I believe that's why they're calling it "a phone", or "a tablet". The computer they actually sell has plenty of shells available, and lets you tinker with whatever you like.
A phone is not simply a computer, it's a regulated piece of hardware that must comply with local laws and regulations regarding radio transmissions and other stuff. You can't just peek and poke around anywhere you like in the system.
Besides that, it must be able to talk to carefully tuned 3G/4G/5G cell towers, which sounds easy in theory, but it's not. When I made mobile phones 20 years ago, we had people driving around all countries where we sold it, with a test setup where the phone connected to every cell tower it could "see", and recorded logs and GPS coordinates, and that work (and that of countless others) is partially what became the beginning of A-GPS (https://en.wikipedia.org/wiki/Assisted_GNSS), which allows you to triangulate your phones location purely from the cell towers it can see.
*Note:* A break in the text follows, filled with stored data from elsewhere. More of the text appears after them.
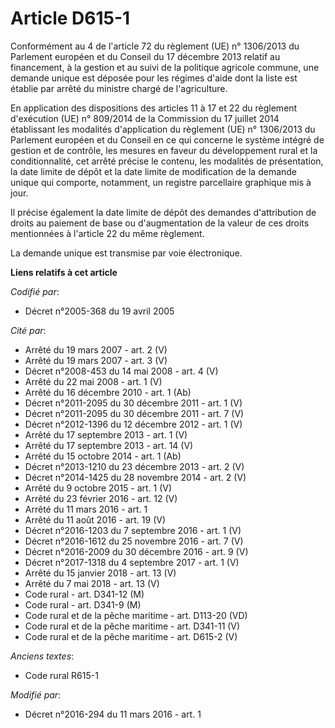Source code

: # Article D615-1

Conformément au 4 de l'article 72 du règlement (UE) n° 1306/2013 du Parlement européen et du Conseil du 17 décembre 2013
relatif au financement, à la gestion et au suivi de la politique agricole commune, une demande unique est déposée pour les
régimes d'aide dont la liste est établie par arrêté du ministre chargé de l'agriculture.

En application des dispositions des articles 11 à 17 et 22 du règlement d'exécution (UE) n° 809/2014 de la Commission du 17
juillet 2014 établissant les modalités d'application du règlement (UE) n° 1306/2013 du Parlement européen et du Conseil en ce
qui concerne le système intégré de gestion et de contrôle, les mesures en faveur du développement rural et la
conditionnalité, cet arrêté précise le contenu, les modalités de présentation, la date limite de dépôt et la date limite de
modification de la demande unique qui comporte, notamment, un registre parcellaire graphique mis à jour.

Il précise également la date limite de dépôt des demandes d'attribution de droits au paiement de base ou d'augmentation de la
valeur de ces droits mentionnées à l'article 22 du même règlement.

La demande unique est transmise par voie électronique.

**Liens relatifs à cet article**

_Codifié par_:

  - Décret n°2005-368 du 19 avril 2005

_Cité par_:

  - Arrêté du 19 mars 2007 - art. 2 (V)
  - Arrêté du 19 mars 2007 - art. 3 (V)
  - Décret n°2008-453 du 14 mai 2008 - art. 4 (V)
  - Arrêté du 22 mai 2008 - art. 1 (V)
  - Arrêté du 16 décembre 2010 - art. 1 (Ab)
  - Décret n°2011-2095 du 30 décembre 2011 - art. 1 (V)
  - Décret n°2011-2095 du 30 décembre 2011 - art. 7 (V)
  - Décret n°2012-1396 du 12 décembre 2012 - art. 1 (V)
  - Arrêté du 17 septembre 2013 - art. 1 (V)
  - Arrêté du 17 septembre 2013 - art. 14 (V)
  - Arrêté du 15 octobre 2014 - art. 1 (Ab)
  - Décret n°2013-1210 du 23 décembre 2013 - art. 2 (V)
  - Décret n°2014-1425 du 28 novembre 2014 - art. 2 (V)
  - Arrêté du 9 octobre 2015 - art. 1 (V)
  - Arrêté du 23 février 2016 - art. 12 (V)
  - Arrêté du 11 mars 2016 - art. 1
  - Arrêté du 11 août 2016 - art. 19 (V)
  - Décret n°2016-1203 du 7 septembre 2016 - art. 1 (V)
  - Décret n°2016-1612 du 25 novembre 2016 - art. 7 (V)
  - Décret n°2016-2009 du 30 décembre 2016 - art. 9 (V)
  - Décret n°2017-1318 du 4 septembre 2017 - art. 1 (V)
  - Arrêté du 15 janvier 2018 - art. 13 (V)
  - Arrêté du 7 mai 2018 - art. 13 (V)
  - Code rural - art. D341-12 (M)
  - Code rural - art. D341-9 (M)
  - Code rural et de la pêche maritime - art. D113-20 (VD)
  - Code rural et de la pêche maritime - art. D341-11 (V)
  - Code rural et de la pêche maritime - art. D615-2 (V)

_Anciens textes_:

  - Code rural R615-1

_Modifié par_:

  - Décret n°2016-294 du 11 mars 2016 - art. 1
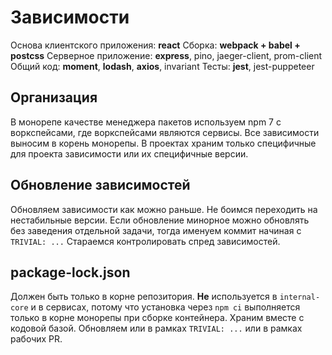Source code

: # Зависимости

Основа клиентского приложения: **react**
Сборка: **webpack + babel + postcss**
Серверное приложение: **express**, pino, jaeger-client, prom-client
Общий код: **moment**, **lodash**, **axios**, invariant
Тесты: **jest**, jest-puppeteer

## Организация
В монорепе качестве менеджера пакетов используем npm 7 с воркспейсами, где воркспейсами являются сервисы.
Все зависимости выносим в корень монорепы. В проектах храним только специфичные для проекта зависимости или их специфичные версии.

## Обновление зависимостей
Обновляем зависимости как можно раньше. Не боимся переходить на нестабильные версии. Если обновление минорное можно обновлять без заведения отдельной задачи, тогда именуем коммит начиная с `TRIVIAL: ...`
Стараемся контролировать спред зависимостей.

## package-lock.json
Должен быть только в корне репозитория.
**Не** используется в `internal-core` и в сервисах, потому что установка через `npm ci` выполняется только в корне монорепы при сборке контейнера.
Храним вместе с кодовой базой.
Обновляем или в рамках `TRIVIAL: ...`  или в рамках рабочих PR.
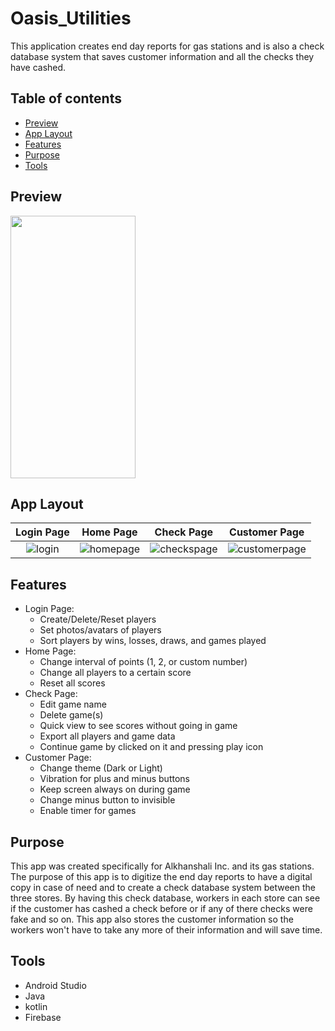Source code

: # Oasis_Utilities

This application creates end day reports for gas stations and is also a check database system that saves customer information and all the checks they have cashed. 

## Table of contents
* [Preview](#preview)
* [App Layout](#app-layout)
* [Features](#features)
* [Purpose](#purpose)
* [Tools](#tools)

## Preview

<img src="score-tracker-gif.gif" width="200" height="420"/>

## App Layout

Login Page            |  Home Page | Check Page | Customer Page
:-------------------------:|:-------------------------:|:-------------------------:|:-------------------------:
![login](https://user-images.githubusercontent.com/33325959/103325126-30413500-49ff-11eb-9836-6d9eb5746c7b.png)  | ![homepage](https://user-images.githubusercontent.com/33325959/103325123-2b7c8100-49ff-11eb-9797-47122e2c24a9.png) | ![checkspage](https://user-images.githubusercontent.com/33325959/103325129-333c2580-49ff-11eb-84e8-ca74c75c7a56.png) | ![customerpage](https://user-images.githubusercontent.com/33325959/103325132-359e7f80-49ff-11eb-89a7-36b354c23523.png)

## Features

* Login Page: 
	* Create/Delete/Reset players
	* Set photos/avatars of players
	* Sort players by wins, losses, draws, and games played
* Home Page: 
	* Change interval of points (1, 2, or custom number)
	* Change all players to a certain score
	* Reset all scores
* Check Page: 
	* Edit game name
	* Delete game(s) 
	* Quick view to see scores without going in game
	* Export all players and game data
	* Continue game by clicked on it and pressing play icon
* Customer Page:
	* Change theme (Dark or Light)
	* Vibration for plus and minus buttons
	* Keep screen always on during game
	* Change minus button to invisible
	* Enable timer for games

## Purpose
This app was created specifically for Alkhanshali Inc. and its gas stations. The purpose of this app is to digitize the end day reports to have a digital copy
in case of need and to create a check database system between the three stores. By having this check database, workers in each store can see if the customer
has cashed a check before or if any of there checks were fake and so on. This app also stores the customer information so the workers won't have to take 
any more of their information and will save time.
	
## Tools
* Android Studio
* Java
* kotlin
* Firebase
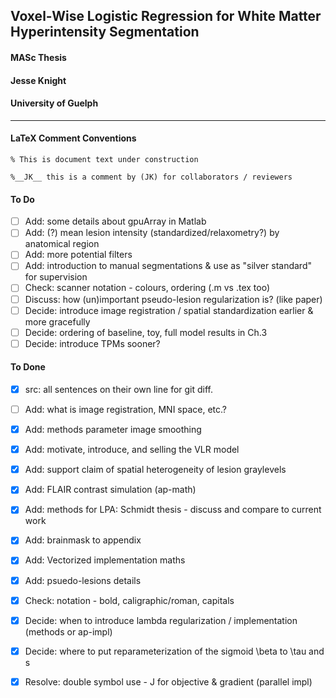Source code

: ## Voxel-Wise Logistic Regression for White Matter Hyperintensity Segmentation
#### MASc Thesis
#### Jesse Knight
#### University of Guelph

---

#### LaTeX Comment Conventions

`% This is document text under construction`

`%__JK__ this is a comment by (JK) for collaborators / reviewers`


#### To Do
- [ ] Add: some details about gpuArray in Matlab
- [ ] Add: (?) mean lesion intensity (standardized/relaxometry?) by anatomical region
- [ ] Add: more potential filters
- [ ] Add: introduction to manual segmentations & use as "silver standard" for supervision
- [ ] Check: scanner notation - colours, ordering (.m vs .tex too)
- [ ] Discuss: how (un)important pseudo-lesion regularization is? (like paper)
- [ ] Decide: introduce image registration / spatial standardization earlier & more gracefully
- [ ] Decide: ordering of baseline, toy, full model results in Ch.3
- [ ] Decide: introduce TPMs sooner?

#### To Done
- [x] src: all sentences on their own line for git diff.
- [ ] Add: what is image registration, MNI space, etc.?
- [x] Add: methods parameter image smoothing
- [x] Add: motivate, introduce, and selling the VLR model
- [x] Add: support claim of spatial heterogeneity of lesion graylevels
- [x] Add: FLAIR contrast simulation (ap-math)
- [x] Add: methods for LPA: Schmidt thesis - discuss and compare to current work
- [x] Add: brainmask to appendix
- [x] Add: Vectorized implementation maths
- [x] Add: psuedo-lesions details
- [x] Check: notation - bold, caligraphic/roman, capitals
- [x] Decide: when to introduce lambda regularization / implementation (methods or ap-impl)
- [x] Decide: where to put reparameterization of the sigmoid \beta to \tau and s
- [x] Resolve: double symbol use - J for objective & gradient (parallel impl)


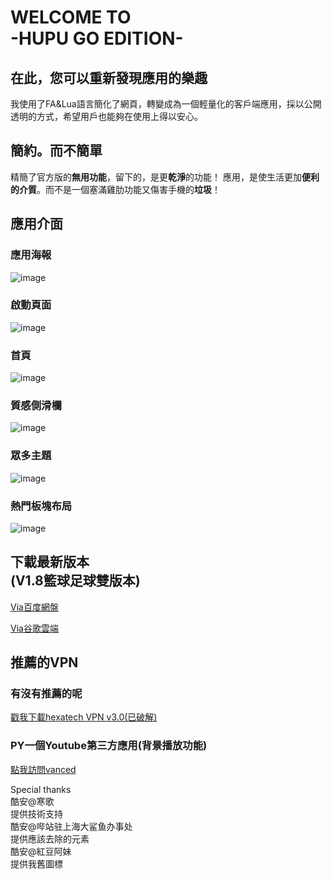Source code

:    WELCOME TO<br>-HUPU GO EDITION-
====
## 在此，您可以重新發現應用的樂趣

  我使用了FA&Lua語言簡化了網頁，轉變成為一個輕量化的客戶端應用，採以公開透明的方式，希望用戶也能夠在使用上得以安心。

## 簡約。而不簡單

精簡了官方版的**無用功能**，留下的，是更**乾淨**的功能！
應用，是使生活更加**便利的介質**。而不是一個塞滿雞肋功能又傷害手機的**垃圾**！

## 應用介面

### 應用海報
![image](https://upload.cc/i1/2018/06/26/eLqoUM.jpg)

### 啟動頁面
![image](https://upload.cc/i1/2018/09/14/mhCS0U.png)

### 首頁
![image](https://upload.cc/i1/2019/02/07/zN7GRu.png)

### 質感側滑欄
![image](https://upload.cc/i1/2019/02/07/CgvihY.png)

### 眾多主題
![image](https://upload.cc/i1/2018/07/07/gtoUuq.png)

### 熱門板塊布局
![image](https://upload.cc/i1/2019/02/07/G2MCNc.png)

## 下載最新版本<br>(V1.8籃球足球雙版本)

[Via百度網盤](https://pan.baidu.com/s/14BXlz72rjyLshqe09q5Zew)

[Via谷歌雲端](https://drive.google.com/folderview?id=1X7znGl_6pTHSWTgbU-SAVxmcyymd_qce)

## 推薦的VPN

### 有沒有推薦的呢
[戳我下載hexatech VPN v3.0(已破解)](https://pan.baidu.com/s/1iCTri23mKnwKQG27q4owyQ)

### PY一個Youtube第三方應用(背景播放功能)
[點我訪問vanced](https://goo.gl/i2SCtq)


Special thanks<br>酷安@寒歌<br>提供技術支持<br>酷安@哔站驻上海大鲨鱼办事处<br>提供應該去除的元素<br>酷安@紅豆阿妹<br>提供我舊圖標
 
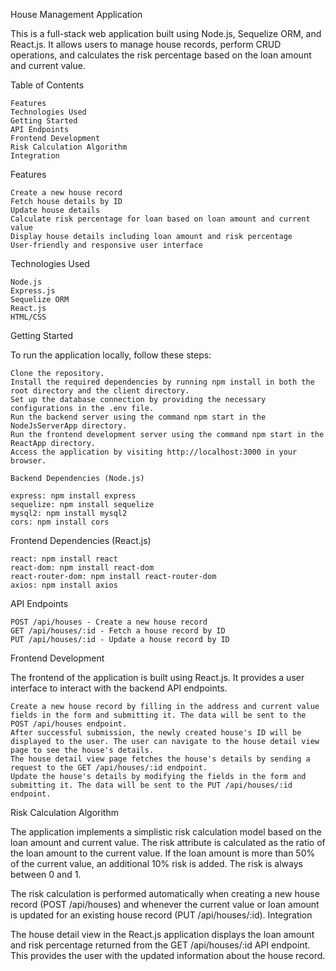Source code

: House Management Application

This is a full-stack web application built using Node.js, Sequelize ORM, and React.js. It allows users to manage house records, perform CRUD operations, and calculates the risk percentage based on the loan amount and current value.

Table of Contents

    Features
    Technologies Used
    Getting Started
    API Endpoints
    Frontend Development
    Risk Calculation Algorithm
    Integration

Features

    Create a new house record
    Fetch house details by ID
    Update house details
    Calculate risk percentage for loan based on loan amount and current value
    Display house details including loan amount and risk percentage
    User-friendly and responsive user interface

Technologies Used

    Node.js
    Express.js
    Sequelize ORM
    React.js
    HTML/CSS

Getting Started

To run the application locally, follow these steps:

    Clone the repository.
    Install the required dependencies by running npm install in both the root directory and the client directory.
    Set up the database connection by providing the necessary configurations in the .env file.
    Run the backend server using the command npm start in the NodeJsServerApp directory.
    Run the frontend development server using the command npm start in the ReactApp directory.
    Access the application by visiting http://localhost:3000 in your browser.
    
    Backend Dependencies (Node.js)

    express: npm install express
    sequelize: npm install sequelize
    mysql2: npm install mysql2
    cors: npm install cors

Frontend Dependencies (React.js)

    react: npm install react
    react-dom: npm install react-dom
    react-router-dom: npm install react-router-dom
    axios: npm install axios

API Endpoints

    POST /api/houses - Create a new house record
    GET /api/houses/:id - Fetch a house record by ID
    PUT /api/houses/:id - Update a house record by ID

Frontend Development

The frontend of the application is built using React.js. It provides a user interface to interact with the backend API endpoints.

    Create a new house record by filling in the address and current value fields in the form and submitting it. The data will be sent to the POST /api/houses endpoint.
    After successful submission, the newly created house's ID will be displayed to the user. The user can navigate to the house detail view page to see the house's details.
    The house detail view page fetches the house's details by sending a request to the GET /api/houses/:id endpoint.
    Update the house's details by modifying the fields in the form and submitting it. The data will be sent to the PUT /api/houses/:id endpoint.

Risk Calculation Algorithm

The application implements a simplistic risk calculation model based on the loan amount and current value. The risk attribute is calculated as the ratio of the loan amount to the current value. If the loan amount is more than 50% of the current value, an additional 10% risk is added. The risk is always between 0 and 1.

The risk calculation is performed automatically when creating a new house record (POST /api/houses) and whenever the current value or loan amount is updated for an existing house record (PUT /api/houses/:id).
Integration

The house detail view in the React.js application displays the loan amount and risk percentage returned from the GET /api/houses/:id API endpoint. This provides the user with the updated information about the house record.
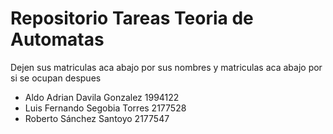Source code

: # Repositorio Tareas Teoria de Automatas

Dejen sus matriculas aca abajo por sus nombres y matriculas
aca abajo por si se ocupan despues

- Aldo Adrian Davila Gonzalez 1994122
- Luis Fernando Segobia Torres 2177528
- Roberto Sánchez Santoyo 2177547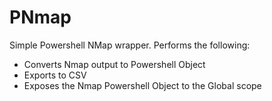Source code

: # PNmap
Simple Powershell NMap wrapper.
Performs the following:
  * Converts Nmap output to Powershell Object
  * Exports to CSV
  * Exposes the Nmap Powershell Object to the Global scope
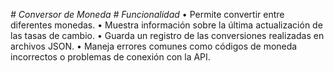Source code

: <em> # Conversor de Moneda </em>
<em> # Funcionalidad </em>
•	Permite convertir entre diferentes monedas.
•	Muestra información sobre la última actualización de las tasas de cambio.
•	Guarda un registro de las conversiones realizadas en archivos JSON.
•	Maneja errores comunes como códigos de moneda incorrectos o problemas de conexión con la API.
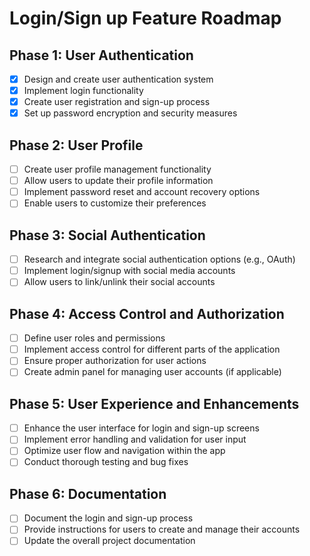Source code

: # Login/Sign up Feature Roadmap

## Phase 1: User Authentication
- [x] Design and create user authentication system
- [x] Implement login functionality
- [x] Create user registration and sign-up process
- [x] Set up password encryption and security measures

## Phase 2: User Profile
- [ ] Create user profile management functionality
- [ ] Allow users to update their profile information
- [ ] Implement password reset and account recovery options
- [ ] Enable users to customize their preferences

## Phase 3: Social Authentication
- [ ] Research and integrate social authentication options (e.g., OAuth)
- [ ] Implement login/signup with social media accounts
- [ ] Allow users to link/unlink their social accounts

## Phase 4: Access Control and Authorization
- [ ] Define user roles and permissions
- [ ] Implement access control for different parts of the application
- [ ] Ensure proper authorization for user actions
- [ ] Create admin panel for managing user accounts (if applicable)

## Phase 5: User Experience and Enhancements
- [ ] Enhance the user interface for login and sign-up screens
- [ ] Implement error handling and validation for user input
- [ ] Optimize user flow and navigation within the app
- [ ] Conduct thorough testing and bug fixes

## Phase 6: Documentation
- [ ] Document the login and sign-up process
- [ ] Provide instructions for users to create and manage their accounts
- [ ] Update the overall project documentation
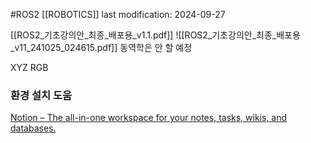 #ROS2 
[[ROBOTICS]]
last modification: 2024-09-27


[[ROS2_기초강의안_최종_배포용_v1.1.pdf]]
![[ROS2_기초강의안_최종_배포용_v11_241025_024615.pdf]]
동역학은 안 할 예정

XYZ
RGB

### 환경 설치 도움
[Notion – The all-in-one workspace for your notes, tasks, wikis, and databases.](https://teamsparkx.notion.site/3f83624b737a4fcca96a7fdafcf209f6?v=94fd31fff1244457a85007fdee06a20e)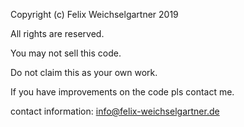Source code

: Copyright (c) Felix Weichselgartner 2019

All rights are reserved.

You may not sell this code.

Do not claim this as your own work.

If you have improvements on the code pls contact me.

contact information:
info@felix-weichselgartner.de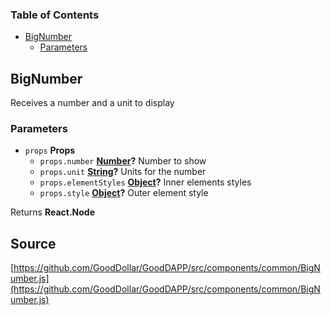 <!-- Generated by documentation.js. Update this documentation by updating the source code. -->

### Table of Contents

-   [BigNumber][1]
    -   [Parameters][2]

## BigNumber

Receives a number and a unit to display

### Parameters

-   `props` **Props** 
    -   `props.number` **[Number][3]?** Number to show
    -   `props.unit` **[String][4]?** Units for the number
    -   `props.elementStyles` **[Object][5]?** Inner elements styles
    -   `props.style` **[Object][5]?** Outer element style

Returns **React.Node** 

[1]: #bignumber

[2]: #parameters

[3]: https://developer.mozilla.org/docs/Web/JavaScript/Reference/Global_Objects/Number

[4]: https://developer.mozilla.org/docs/Web/JavaScript/Reference/Global_Objects/String

[5]: https://developer.mozilla.org/docs/Web/JavaScript/Reference/Global_Objects/Object
## Source
[https://github.com/GoodDollar/GoodDAPP/src/components/common/BigNumber.js](https://github.com/GoodDollar/GoodDAPP/src/components/common/BigNumber.js)

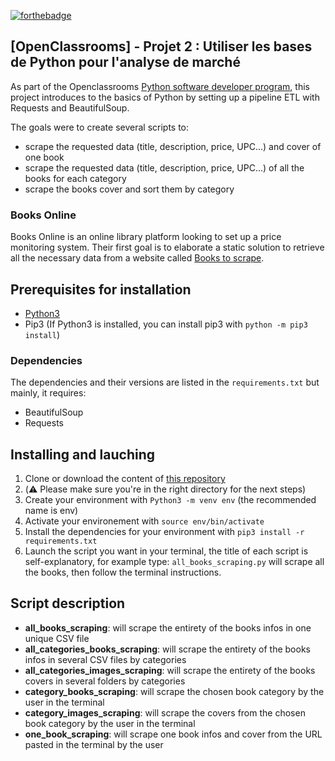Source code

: [![forthebadge](https://forthebadge.com/images/badges/made-with-python.svg)](https://forthebadge.com)

## [OpenClassrooms] - Projet 2 : Utiliser les bases de Python pour l'analyse de marché

As part of the Openclassrooms [Python software developer program](https://openclassrooms.com/fr/paths/518-developpeur-dapplication-python), this project introduces to the basics of Python by setting up a pipeline ETL with Requests and BeautifulSoup.

The goals were to create several scripts to:

- scrape the requested data (title, description, price, UPC...) and cover of one book
- scrape the requested data (title, description, price, UPC...) of all the books for each category
- scrape the books cover and sort them by category

### Books Online

Books Online is an online library platform looking to set up a price monitoring system. Their first goal is to elaborate a static solution to retrieve all the necessary data from a website called [Books to scrape](http://books.toscrape.com).

## Prerequisites for installation

- [Python3](https://www.python.org/downloads/)
- Pip3 (If Python3 is installed, you can install pip3 with `python -m pip3 install`)

### Dependencies

The dependencies and their versions are listed in the `requirements.txt` but mainly, it requires:

- BeautifulSoup
- Requests

## Installing and lauching

1. Clone or download the content of [this repository](https://github.com/Mimi1706/HanNguyen_2_181222)
2. (⚠️ Please make sure you're in the right directory for the next steps)
3. Create your environment with `Python3 -m venv env` (the recommended name is env)
4. Activate your environement with `source env/bin/activate`
5. Install the dependencies for your environment with `pip3 install -r requirements.txt`
6. Launch the script you want in your terminal, the title of each script is self-explanatory, for example type: `all_books_scraping.py` will scrape all the books, then follow the terminal instructions.

## Script description

- **all_books_scraping**: will scrape the entirety of the books infos in one unique CSV file
- **all_categories_books_scraping**: will scrape the entirety of the books infos in several CSV files by categories
- **all_categories_images_scraping**: will scrape the entirety of the books covers in several folders by categories
- **category_books_scraping**: will scrape the chosen book category by the user in the terminal
- **category_images_scraping**: will scrape the covers from the chosen book category by the user in the terminal
- **one_book_scraping**: will scrape one book infos and cover from the URL pasted in the terminal by the user
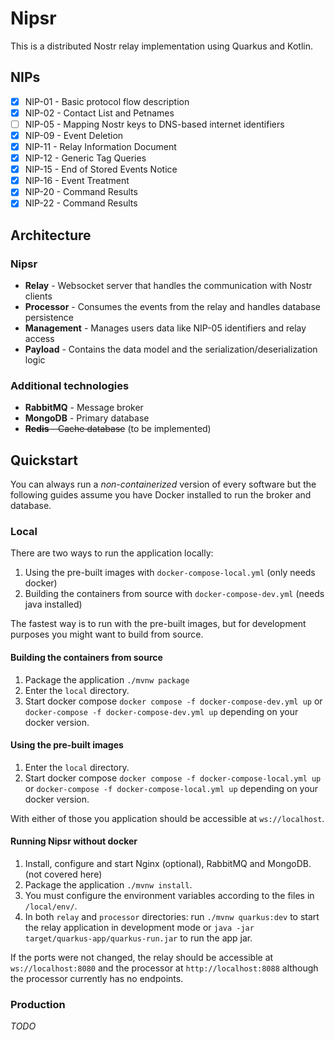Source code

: # Nipsr

This is a distributed Nostr relay implementation using Quarkus and Kotlin.

## NIPs

- [X] NIP-01 - Basic protocol flow description
- [X] NIP-02 - Contact List and Petnames
- [ ] NIP-05 - Mapping Nostr keys to DNS-based internet identifiers
- [X] NIP-09 - Event Deletion
- [X] NIP-11 - Relay Information Document
- [X] NIP-12 - Generic Tag Queries
- [X] NIP-15 - End of Stored Events Notice
- [X] NIP-16 - Event Treatment
- [X] NIP-20 - Command Results
- [X] NIP-22 - Command Results

## Architecture

### Nipsr

- **Relay** - Websocket server that handles the communication with Nostr clients
- **Processor** - Consumes the events from the relay and handles database persistence
- **Management** - Manages users data like NIP-05 identifiers and relay access
- **Payload** - Contains the data model and the serialization/deserialization logic

### Additional technologies

- **RabbitMQ** - Message broker
- **MongoDB** - Primary database
- ~~**Redis** - Cache database~~ (to be implemented)

## Quickstart

You can always run a _non-containerized_ version of every software but the following guides assume you have Docker installed
to run the broker and database.

### Local

There are two ways to run the application locally:
1. Using the pre-built images with `docker-compose-local.yml` (only needs docker)
2. Building the containers from source with `docker-compose-dev.yml` (needs java installed)

The fastest way is to run with the pre-built images, but for development purposes you might want to build from source.

#### Building the containers from source
1. Package the application `./mvnw package`
2. Enter the `local` directory.
3. Start docker compose `docker compose -f docker-compose-dev.yml up` or `docker-compose -f docker-compose-dev.yml up`
depending on your docker version.

#### Using the pre-built images
1. Enter the `local` directory.
2. Start docker compose `docker compose -f docker-compose-local.yml up` or `docker-compose -f docker-compose-local.yml up`
depending on your docker version.

With either of those you application should be accessible at `ws://localhost`.

#### Running Nipsr without docker

1. Install, configure and start Nginx (optional), RabbitMQ and MongoDB. (not covered here)
2. Package the application `./mvnw install`.
3. You must configure the environment variables according to the files in `/local/env/`.
4. In both `relay` and `processor` directories: run `./mvnw quarkus:dev` to start the relay application in development 
mode or `java -jar target/quarkus-app/quarkus-run.jar` to run the app jar.

If the ports were not changed, the relay should be accessible at `ws://localhost:8080` and the processor at `http://localhost:8088`
although the processor currently has no endpoints.

### Production

_TODO_
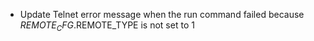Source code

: - Update Telnet error message when the run command failed because $REMOTE_CFG.$REMOTE_TYPE is not set to 1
Of course that's not how it works today, as most carriers these days register their cell towers in a central database with GPS coordinates, so A-GPS these days is simply a database dump (and a whole lot of math).
As a "fun" anecdote, when I wrote software for mobile phones, it was the only place I've ever worked that had a bug category for "potential harm to user". I'm certain companies working in Medicare and other critical industries also has that, but it was the first and only time I ever saw it.